SOURCE MATERIAL:
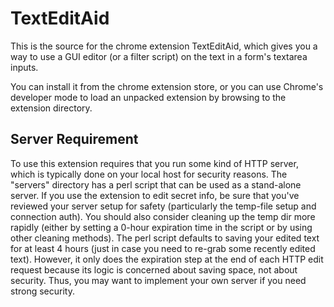TextEditAid
===========

This is the source for the chrome extension TextEditAid, which gives you a way
to use a GUI editor (or a filter script) on the text in a form's textarea
inputs.

You can install it from the chrome extension store, or you can use Chrome's
developer mode to load an unpacked extension by browsing to the extension
directory.

Server Requirement
------------------

To use this extension requires that you run some kind of HTTP server, which is
typically done on your local host for security reasons. The "servers" directory
has a perl script that can be used as a stand-alone server. If you use the
extension to edit secret info, be sure that you've reviewed your server setup
for safety (particularly the temp-file setup and connection auth). You should
also consider cleaning up the temp dir more rapidly (either by setting a 0-hour
expiration time in the script or by using other cleaning methods). The perl
script defaults to saving your edited text for at least 4 hours (just in case
you need to re-grab some recently edited text).  However, it only does the
expiration step at the end of each HTTP edit request because its logic is
concerned about saving space, not about security. Thus, you may want to
implement your own server if you need strong security.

ABOUT THIS TASK: Return a verbatim transcription of the data, omitting all images.

FINISHED TASK:
TextEditAid
===========

This is the source for the chrome extension TextEditAid, which gives you a way
to use a GUI editor (or a filter script) on the text in a form's textarea
inputs.

You can install it from the chrome extension store, or you can use Chrome's
developer mode to load an unpacked extension by browsing to the extension
directory.

Server Requirement
------------------

To use this extension requires that you run some kind of HTTP server, which is
typically done on your local host for security reasons. The "servers" directory
has a perl script that can be used as a stand-alone server. If you use the
extension to edit secret info, be sure that you've reviewed your server setup
for safety (particularly the temp-file setup and connection auth). You should
also consider cleaning up the temp dir more rapidly (either by setting a 0-hour
expiration time in the script or by using other cleaning methods). The perl
script defaults to saving your edited text for at least 4 hours (just in case
you need to re-grab some recently edited text).  However, it only does the
expiration step at the end of each HTTP edit request because its logic is
concerned about saving space, not about security. Thus, you may want to
implement your own server if you need strong security.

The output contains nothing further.